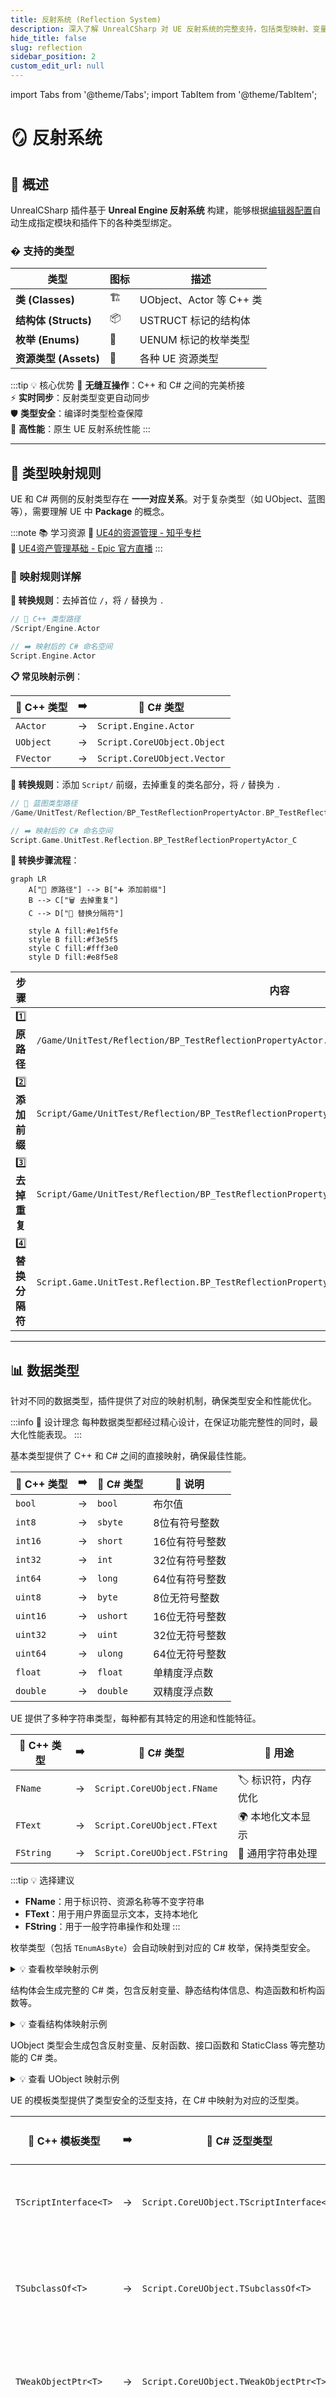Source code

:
 ```yaml
---
title: 反射系统 (Reflection System)
description: 深入了解 UnrealCSharp 对 UE 反射系统的完整支持，包括类型映射、变量访问和函数调用
hide_title: false
slug: reflection
sidebar_position: 2
custom_edit_url: null
---
```


import Tabs from '@theme/Tabs';
import TabItem from '@theme/TabItem';

# 🪞 反射系统

## 🌟 概述

UnrealCSharp 插件基于 **Unreal Engine 反射系统** 构建，能够根据[编辑器配置](../guides/configuration/editor)自动生成指定模块和插件下的各种类型绑定。

### � 支持的类型

| 类型 | 图标 | 描述 |
|------|------|------|
| **类 (Classes)** | 🏗️ | UObject、Actor 等 C++ 类 |
| **结构体 (Structs)** | 📦 | USTRUCT 标记的结构体 |
| **枚举 (Enums)** | 🔢 | UENUM 标记的枚举类型 |
| **资源类型 (Assets)** | 🎯 | 各种 UE 资源类型 |

:::tip 💡 核心优势
🔄 **无缝互操作**：C++ 和 C# 之间的完美桥接  
⚡ **实时同步**：反射类型变更自动同步  
🛡️ **类型安全**：编译时类型检查保障  
🚀 **高性能**：原生 UE 反射系统性能
:::

---

## 🧭 类型映射规则

UE 和 C# 两侧的反射类型存在 **一一对应关系**。对于复杂类型（如 UObject、蓝图等），需要理解 UE 中 **Package** 的概念。

:::note 📚 学习资源
📖 [UE4的资源管理 - 知乎专栏](https://zhuanlan.zhihu.com/p/357904199)  
🎥 [UE4资产管理基础 - Epic 官方直播](https://www.bilibili.com/video/BV1Mr4y1A7nZ)
:::

### 🔄 映射规则详解

<Tabs>

<TabItem value="C++" label="🔧 C++ 类型" default>

**🔧 转换规则**：去掉首位 `/`，将 `/` 替换为 `.`

```cpp title="💡 映射示例"
// 📍 C++ 类型路径
/Script/Engine.Actor

// ➡️ 映射后的 C# 命名空间
Script.Engine.Actor
```

**📋 常见映射示例**：

| 🎯 C++ 类型 | ➡️ | 🎯 C# 类型 |
|-------------|-----|------------|
| `AActor` | → | `Script.Engine.Actor` |
| `UObject` | → | `Script.CoreUObject.Object` |
| `FVector` | → | `Script.CoreUObject.Vector` |

</TabItem>

<TabItem value="blueprint" label="🎨 蓝图类型">

**🎨 转换规则**：添加 `Script/` 前缀，去掉重复的类名部分，将 `/` 替换为 `.`

```cpp title="💡 映射示例"
// 📍 蓝图类型路径
/Game/UnitTest/Reflection/BP_TestReflectionPropertyActor.BP_TestReflectionPropertyActor_C

// ➡️ 映射后的 C# 命名空间
Script.Game.UnitTest.Reflection.BP_TestReflectionPropertyActor_C
```

**🔄 转换步骤流程**：

```mermaid
graph LR
    A["📝 原路径"] --> B["➕ 添加前缀"]
    B --> C["🗑️ 去掉重复"]
    C --> D["🔄 替换分隔符"]
    
    style A fill:#e1f5fe
    style B fill:#f3e5f5
    style C fill:#fff3e0
    style D fill:#e8f5e8
```

| 步骤 | 内容 |
|------|------|
| 1️⃣ **原路径** | `/Game/UnitTest/Reflection/BP_TestReflectionPropertyActor.BP_TestReflectionPropertyActor_C` |
| 2️⃣ **添加前缀** | `Script/Game/UnitTest/Reflection/BP_TestReflectionPropertyActor.BP_TestReflectionPropertyActor_C` |
| 3️⃣ **去掉重复** | `Script/Game/UnitTest/Reflection/BP_TestReflectionPropertyActor_C` |
| 4️⃣ **替换分隔符** | `Script.Game.UnitTest.Reflection.BP_TestReflectionPropertyActor_C` |

</TabItem>

</Tabs>

---

## 📊 数据类型

针对不同的数据类型，插件提供了对应的映射机制，确保类型安全和性能优化。

:::info 🎯 设计理念
每种数据类型都经过精心设计，在保证功能完整性的同时，最大化性能表现。
:::

<Tabs>

<TabItem value="base" label="🔧 基本类型" default>

基本类型提供了 C++ 和 C# 之间的直接映射，确保最佳性能。

| 🎯 C++ 类型 | ➡️ | 🎯 C# 类型 | 📝 说明 |
|-------------|-----|------------|---------|
| `bool` | → | `bool` | 布尔值 |
| `int8` | → | `sbyte` | 8位有符号整数 |
| `int16` | → | `short` | 16位有符号整数 |
| `int32` | → | `int` | 32位有符号整数 |
| `int64` | → | `long` | 64位有符号整数 |
| `uint8` | → | `byte` | 8位无符号整数 |
| `uint16` | → | `ushort` | 16位无符号整数 |
| `uint32` | → | `uint` | 32位无符号整数 |
| `uint64` | → | `ulong` | 64位无符号整数 |
| `float` | → | `float` | 单精度浮点数 |
| `double` | → | `double` | 双精度浮点数 |

</TabItem>

<TabItem value="string" label="📝 字符串类型">

UE 提供了多种字符串类型，每种都有其特定的用途和性能特征。

| 🎯 C++ 类型 | ➡️ | 🎯 C# 类型 | 📝 用途 |
|-------------|-----|------------|---------|
| `FName` | → | `Script.CoreUObject.FName` | 🏷️ 标识符，内存优化 |
| `FText` | → | `Script.CoreUObject.FText` | 🌍 本地化文本显示 |
| `FString` | → | `Script.CoreUObject.FString` | 📄 通用字符串处理 |

:::tip 💡 选择建议
- **FName**：用于标识符、资源名称等不变字符串
- **FText**：用于用户界面显示文本，支持本地化
- **FString**：用于一般字符串操作和处理
:::

</TabItem>

<TabItem value="enum" label="🔢 枚举类型">

枚举类型（包括 `TEnumAsByte`）会自动映射到对应的 C# 枚举，保持类型安全。

<details>
<summary>💡 查看枚举映射示例</summary>

<Tabs>
<TabItem value="C++" label="🔧 C++ 定义" default>

```cpp title="ETestEnum.h"
UENUM(BlueprintType)
enum ETestEnum
{
	TestEnumZero,
	TestEnumOne,
	TestEnumTwo
};
```

</TabItem>

<TabItem value="C#" label="⚡ C# 映射">

```csharp title="ETestEnum.cs"
using Script.CoreUObject;

namespace Script.UnrealCSharpTest
{
	[PathName("/Script/UnrealCSharpTest.ETestEnum")]
	public enum ETestEnum : byte
	{
		TestEnumZero = 0,
		TestEnumOne = 1,
		TestEnumTwo = 2,
	}
}
```

</TabItem>
</Tabs>

:::note 📋 特点说明
✅ **自动生成**：基于 C++ 枚举自动生成  
✅ **类型安全**：编译时类型检查  
✅ **值对应**：枚举值完全一致  
✅ **属性标记**：包含路径名等元数据
:::

</details>

</TabItem>

<TabItem value="struct" label="📦 结构体类型">

结构体会生成完整的 C# 类，包含反射变量、静态结构体信息、构造函数和析构函数等。

<details>
<summary>💡 查看结构体映射示例</summary>

<Tabs>
<TabItem value="C++" label="🔧 C++ 定义" default>

```cpp title="FTestStruct.h"
USTRUCT(BlueprintType)
struct FTestStruct
{
	GENERATED_BODY()

	UPROPERTY(BlueprintReadWrite)
	int32 Value;
};
```

</TabItem>

<TabItem value="C#" label="⚡ C# 映射">

```csharp title="FTestStruct.cs"
using Script.Library;
using Script.CoreUObject;

namespace Script.UnrealCSharpTest
{
	[PathName("/Script/UnrealCSharpTest.TestStruct")]
	public partial class FTestStruct : IStaticStruct, IGarbageCollectionHandle
	{
		public static UScriptStruct StaticStruct()
		{
			return UStructImplementation.UStruct_StaticStructImplementation("/Script/UnrealCSharpTest.TestStruct");
		}

		public FTestStruct() => UStructImplementation.UStruct_RegisterImplementation(this, Utils.GetPathName(GetType()));

		~FTestStruct() => UStructImplementation.UStruct_UnRegisterImplementation(GarbageCollectionHandle);

		public static bool operator ==(FTestStruct A, FTestStruct B) => UStructImplementation.UStruct_IdenticalImplementation(StaticStruct().GarbageCollectionHandle, A?.GarbageCollectionHandle??nint.Zero, B?.GarbageCollectionHandle??nint.Zero);

		public static bool operator !=(FTestStruct A, FTestStruct B) => !UStructImplementation.UStruct_IdenticalImplementation(StaticStruct().GarbageCollectionHandle, A?.GarbageCollectionHandle??nint.Zero, B?.GarbageCollectionHandle??nint.Zero);

		public override bool Equals(object Other) => this == Other as FTestStruct;

		public override int GetHashCode() => (int)GarbageCollectionHandle;

		public int Value
		{
			get => FPropertyImplementation.FProperty_GetStructInt32PropertyImplementation(GarbageCollectionHandle, __Value);
			set => FPropertyImplementation.FProperty_SetStructInt32PropertyImplementation(GarbageCollectionHandle, __Value, value);
		}

		private static uint __Value = 0;

		public nint GarbageCollectionHandle { get; set; }
	}
}
```

</TabItem>
</Tabs>

:::note 🔧 功能特性
✅ **完整映射**：包含所有 UPROPERTY 变量  
✅ **内存管理**：自动处理生命周期  
✅ **运算符重载**：支持比较操作  
✅ **反射支持**：提供 StaticStruct 信息
:::

</details>

</TabItem>

<TabItem value="UObject" label="🏗️ UObject 类型">

UObject 类型会生成包含反射变量、反射函数、接口函数和 StaticClass 等完整功能的 C# 类。

<details>
<summary>💡 查看 UObject 映射示例</summary>

<Tabs>
<TabItem value="C++" label="🔧 C++ 定义" default>

```cpp title="ATestReflectionPropertyActor.h"
#pragma once

#include "CoreMinimal.h"
#include "GameFramework/Actor.h"
#include "UnitTest/Core/TestInterface.h"
#include "TestReflectionPropertyActor.generated.h"

UCLASS()
class UNREALCSHARPTEST_API ATestReflectionPropertyActor : public AActor, public ITestInterface
{
	GENERATED_BODY()

public:
	// Sets default values for this actor's properties
	ATestReflectionPropertyActor();

public:
	UPROPERTY(BlueprintReadWrite)
	int32 Int32Value;
};
```

</TabItem>

<TabItem value="C#" label="⚡ C# 映射">

```csharp title="ATestReflectionPropertyActor.cs"
using Script.Engine;
using Script.CoreUObject;
using Script.Library;

namespace Script.UnrealCSharpTest
{
    [PathName("/Script/UnrealCSharpTest.TestReflectionPropertyActor")]
    public partial class ATestReflectionPropertyActor : AActor, IStaticClass, ITestInterface
    {
        public int Int32Value
        {
            get => FPropertyImplementation.FProperty_GetObjectInt32PropertyImplementation(GarbageCollectionHandle， __Int32Value);
            set => FPropertyImplementation.FProperty_SetObjectInt32PropertyImplementation(GarbageCollectionHandle， __Int32Value, value);
        }

        public new static UClass StaticClass()
        {
            return UObjectImplementation.UObject_StaticClassImplementation("/Script/UnrealCSharpTest.TestReflectionPropertyActor");
        }

        private static uint __Int32Value = 0;
    }
}
```

</TabItem>
</Tabs>

:::note 🎯 核心特性
✅ **继承关系**：完整保持 C++ 的继承链  
✅ **接口支持**：自动实现所有接口  
✅ **属性访问**：Properties 方式访问变量  
✅ **静态信息**：提供 StaticClass 反射信息
:::

</details>

</TabItem>

<TabItem value="UObject template" label="🔗 模板类型">

UE 的模板类型提供了类型安全的泛型支持，在 C# 中映射为对应的泛型类。

| 🎯 C++ 模板类型 | ➡️ | 🎯 C# 泛型类型 | 📝 用途 |
|-----------------|-----|----------------|---------|
| `TScriptInterface<T>` | → | `Script.CoreUObject.TScriptInterface<T>` | 🔌 接口引用 |
| `TSubclassOf<T>` | → | `Script.CoreUObject.TSubclassOf<T>` | 🏷️ 类类型引用 |
| `TWeakObjectPtr<T>` | → | `Script.CoreUObject.TWeakObjectPtr<T>` | 🔗 弱引用指针 |
| `TLazyObjectPtr<T>` | → | `Script.CoreUObject.TLazyObjectPtr<T>` | ⏳ 延迟加载指针 |
| `TSoftObjectPtr<T>` | → | `Script.CoreUObject.TSoftObjectPtr<T>` | 💾 软引用指针 |
| `TSoftClassPtr<T>` | → | `Script.CoreUObject.TSoftClassPtr<T>` | 🏗️ 软类引用 |
| `TOptional<T>` | → | `Script.CoreUObject.TOptional<T>` | ❓ 可选值类型 |

:::tip 💡 使用建议
- **TWeakObjectPtr**：避免循环引用的安全选择
- **TSoftObjectPtr**：异步加载资源的最佳实践
- **TOptional**：表示可能为空的值，增强代码健壮性
:::

</TabItem>

<TabItem value="container" label="📋 容器类型">

UE 的容器类型在 C# 中提供了对应的泛型集合实现。

| 🎯 C++ 容器 | ➡️ | 🎯 C# 泛型容器 | 📝 特性 |
|-------------|-----|----------------|---------|
| `TArray<T>` | → | `Script.CoreUObject.TArray<T>` | 📚 动态数组，高效随机访问 |
| `TSet<T>` | → | `Script.CoreUObject.TSet<T>` | 🎯 唯一元素集合，快速查找 |
| `TMap<K,V>` | → | `Script.CoreUObject.TMap<K,V>` | 🗂️ 键值对映射，高效关联 |

:::note 🚀 性能特点
- **TArray**：内存连续，缓存友好，适合频繁遍历
- **TSet**：哈希实现，O(1) 查找，适合去重和成员检测
- **TMap**：哈希表，快速键值查找，适合数据关联
:::

</TabItem>

<TabItem value="delegate" label="📡 委托类型">

UE 的单播和多播委托在 C# 中映射为对应的委托类，提供完整的事件处理机制。

<Tabs>
<TabItem value="single delegate" label="📡 单播委托" default>

单播委托适用于一对一的事件回调场景。

<details>
<summary>💡 查看单播委托示例</summary>

<Tabs>
<TabItem value="C++" label="🔧 C++ 声明" default>

```cpp title="FOnPointerEvent.h"
DECLARE_DYNAMIC_DELEGATE_RetVal_TwoParams(FEventReply, FOnPointerEvent, FGeometry, MyGeometry, const FPointerEvent&, MouseEvent);
```

</TabItem>

<TabItem value="C#" label="⚡ C# 映射">

```csharp title="FOnPointerEvent.cs"
using System;
using Script.CoreUObject;
using Script.Library;
using Script.SlateCore;
using Script.UMG;

namespace Script.UMG.Widget
{
	public class FOnPointerEvent : FDelegate<Func<FGeometry, FPointerEvent, FEventReply>>
	{
		public FOnPointerEvent() => FDelegateImplementation.FDelegate_RegisterImplementation(this);

		~FOnPointerEvent() => FDelegateImplementation.FDelegate_UnRegisterImplementation(GarbageCollectionHandle);

		public FEventReply Execute(FGeometry MyGeometry, FPointerEvent MouseEvent)
		{
			return FDelegateImplementation.FDelegate_Execute3Implementation(GarbageCollectionHandle, MyGeometry, MouseEvent) as FEventReply;
		}
	}
}
```

</TabItem>
</Tabs>

:::note 🎯 单播委托特点
✅ **类型安全**：强类型参数和返回值  
✅ **单一绑定**：一个委托只能绑定一个方法  
✅ **高性能**：直接调用，无需遍历  
✅ **返回值支持**：可以获取执行结果
:::

</details>

</TabItem>

<TabItem value="multicast delegate" label="📢 多播委托">

多播委托适用于一对多的事件广播场景。

<details>
<summary>💡 查看多播委托示例</summary>

<Tabs>
<TabItem value="C++" label="🔧 C++ 声明" default>

```cpp title="FOnButtonClickedEvent.h"
DECLARE_DYNAMIC_MULTICAST_DELEGATE(FOnButtonClickedEvent);
```

</TabItem>

<TabItem value="C#" label="⚡ C# 映射">

```csharp title="FOnButtonClickedEvent.cs"
using System;
using Script.CoreUObject;
using Script.Library;

namespace Script.UMG
{
	public class FOnButtonClickedEvent : FMulticastDelegate<Action>
	{
		public FOnButtonClickedEvent() => FMulticastDelegateImplementation.FMulticastDelegate_RegisterImplementation(this);

		~FOnButtonClickedEvent() => FMulticastDelegateImplementation.FMulticastDelegate_UnRegisterImplementation(GarbageCollectionHandle);

		public void Broadcast()
		{
			FMulticastDelegateImplementation.FMulticastDelegate_Broadcast0Implementation(GarbageCollectionHandle);
		}
	}
}
```

</TabItem>
</Tabs>

:::note 🎯 多播委托特点
✅ **多重绑定**：可以绑定多个方法  
✅ **广播机制**：一次调用触发所有绑定  
✅ **事件系统**：适合实现观察者模式  
✅ **动态管理**：运行时添加/移除绑定
:::

</details>

</TabItem>
</Tabs>

</TabItem>

</Tabs>

---

## 🔧 变量访问

反射变量在 C# 中以 **Properties**（属性）的形式呈现，而非 Fields（字段），这样可以确保数据的实际存储仍在 C++ 端，同时提供类型安全的访问接口。

:::info 🎯 设计理念
**Properties 设计**：确保数据完整性和性能最优  
**C++ 内存**：实际数据存储在 C++ 侧，避免数据同步问题  
**类型安全**：编译时检查，运行时保障
:::

<details>
<summary>💡 查看变量访问示例</summary>

<Tabs>
<TabItem value="C++" label="🔧 C++ 定义" default>

```cpp title="ATestReflectionPropertyActor.h"
#pragma once

#include "CoreMinimal.h"
#include "GameFramework/Actor.h"
#include "TestReflectionPropertyActor.generated.h"

UCLASS()
class UNREALCSHARPTEST_API ATestReflectionPropertyActor : public AActor
{
	GENERATED_BODY()

public:
	// Sets default values for this actor's properties
	ATestReflectionPropertyActor();

public:
	UPROPERTY(BlueprintReadWrite)
	int32 Int32Value;
};
```

</TabItem>

<TabItem value="C#" label="⚡ C# 使用">

```csharp title="PropertyAccessExample.cs"
using Script.CoreUObject;

namespace Script.UnrealCSharpTest
{
    public partial class UUnitTestSubsystem
    {
        private void TestReflectionProperty()
        {
            // 🎯 创建Actor实例
            var PropertyActor = GetWorld().SpawnActor<ATestReflectionPropertyActor>(new FTransform());

            // 📖 读取属性值
            var Int32Value = PropertyActor.Int32Value;

            // ✏️ 设置属性值
            PropertyActor.Int32Value = 21;

            // 🎉 属性访问完全类型安全！
        }
    }
}
```

</TabItem>
</Tabs>

:::note 💡 访问特点
✅ **智能提示**：VS Code/Visual Studio 完整支持  
✅ **类型检查**：编译时验证类型匹配  
✅ **性能优化**：直接访问 C++ 内存  
✅ **调试友好**：可在调试器中查看值
:::

</details>

---

## ⚡ 函数调用

C++ 和蓝图中的反射函数会自动生成对应的 C# 方法，包括完整的参数处理、默认值支持和返回值处理。

:::tip 🚀 功能亮点
**自动映射**：无需手动绑定，自动生成调用代码  
**参数支持**：完整支持输入、输出、引用参数  
**默认值**：保持 C++ 函数的默认参数行为  
**异常安全**：提供完整的错误处理机制
:::

<details>
<summary>💡 查看函数调用示例</summary>

<Tabs>
<TabItem value="C++" label="🔧 C++ 定义" default>

```cpp title="ATestReflectionFunctionActor.h"
#pragma once

#include "CoreMinimal.h"
#include "GameFramework/Actor.h"
#include "TestReflectionFunctionActor.generated.h"

UCLASS()
class UNREALCSHARPTEST_API ATestReflectionFunctionActor : public AActor
{
	GENERATED_BODY()

public:
	// Sets default values for this actor's properties
	ATestReflectionFunctionActor();

public:
	UFUNCTION(BlueprintCallable)
	void SetInt32ValueFunction(int32 InInt32Value);

	UFUNCTION(BlueprintCallable)
	int32 GetInt32ValueFunction() const;

	UFUNCTION(BlueprintCallable)
	void OutInt32ValueFunction(int32& OutInt32Value) const;
};
```

</TabItem>

<TabItem value="C#" label="⚡ C# 调用">

```csharp title="FunctionCallExample.cs"
using Script.CoreUObject;
using Script.Engine;

namespace Script.UnrealCSharpTest
{
    public partial class UUnitTestSubsystem
    {
        private void TestReflectionFunction()
        {
            // 🎯 创建函数测试Actor
            var FunctionActor = GetWorld().SpawnActor<ATestReflectionFunctionActor>(new FTransform());

            // 📖 调用获取函数（返回值）
            var Int32Value = FunctionActor.GetInt32ValueFunction();

            // ✏️ 调用设置函数（输入参数）
            FunctionActor.SetInt32ValueFunction(21);

            // 🔄 调用输出函数（引用参数）
            var OutInt32Value = 12;
            FunctionActor.OutInt32ValueFunction(ref OutInt32Value);
            // OutInt32Value 现在包含函数输出的值
        }
    }
}
```

</TabItem>
</Tabs>

:::note 🎯 调用特点
✅ **完整映射**：支持所有 UFUNCTION 函数  
✅ **参数类型**：输入、输出、引用参数完整支持  
✅ **返回值**：正确处理各种返回类型  
✅ **异步支持**：对于异步函数提供 async/await 支持
:::

</details>

---

## 🎉 总结

UnrealCSharp 的反射系统为 C++ 和 C# 之间搭建了一座无缝的桥梁：

| 🎯 核心特性 | 📝 说明 | 🚀 优势 |
|-------------|---------|---------|
| **自动生成** | 基于 UE 反射自动生成绑定 | 无需手动维护绑定代码 |
| **类型安全** | 编译时类型检查 | 减少运行时错误 |
| **高性能** | 直接访问 C++ 内存 | 接近原生性能 |
| **完整支持** | 涵盖所有 UE 反射类型 | 功能无缺失 |

:::tip 🎯 最佳实践
1. **充分利用**：使用 IntelliSense 提高开发效率
2. **类型检查**：依赖编译器捕获类型错误
3. **性能考虑**：大量数据处理时注意内存布局
4. **调试技巧**：使用混合模式调试追踪 C++/C# 调用栈
:::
------------------------
◆ Task ◆
From the opening line of the entries, copy each line exactly until the line with "import Tabs from '@theme/Tabs';", which is copied as well; leave out pictures.

◆ Answer ◆
Source code

:
 ```yaml
---
title: 反射系统 (Reflection System)
description: 深入了解 UnrealCSharp 对 UE 反射系统的完整支持，包括类型映射、变量访问和函数调用
hide_title: false
slug: reflection
sidebar_position: 2
custom_edit_url: null
---
```


import Tabs from '@theme/Tabs';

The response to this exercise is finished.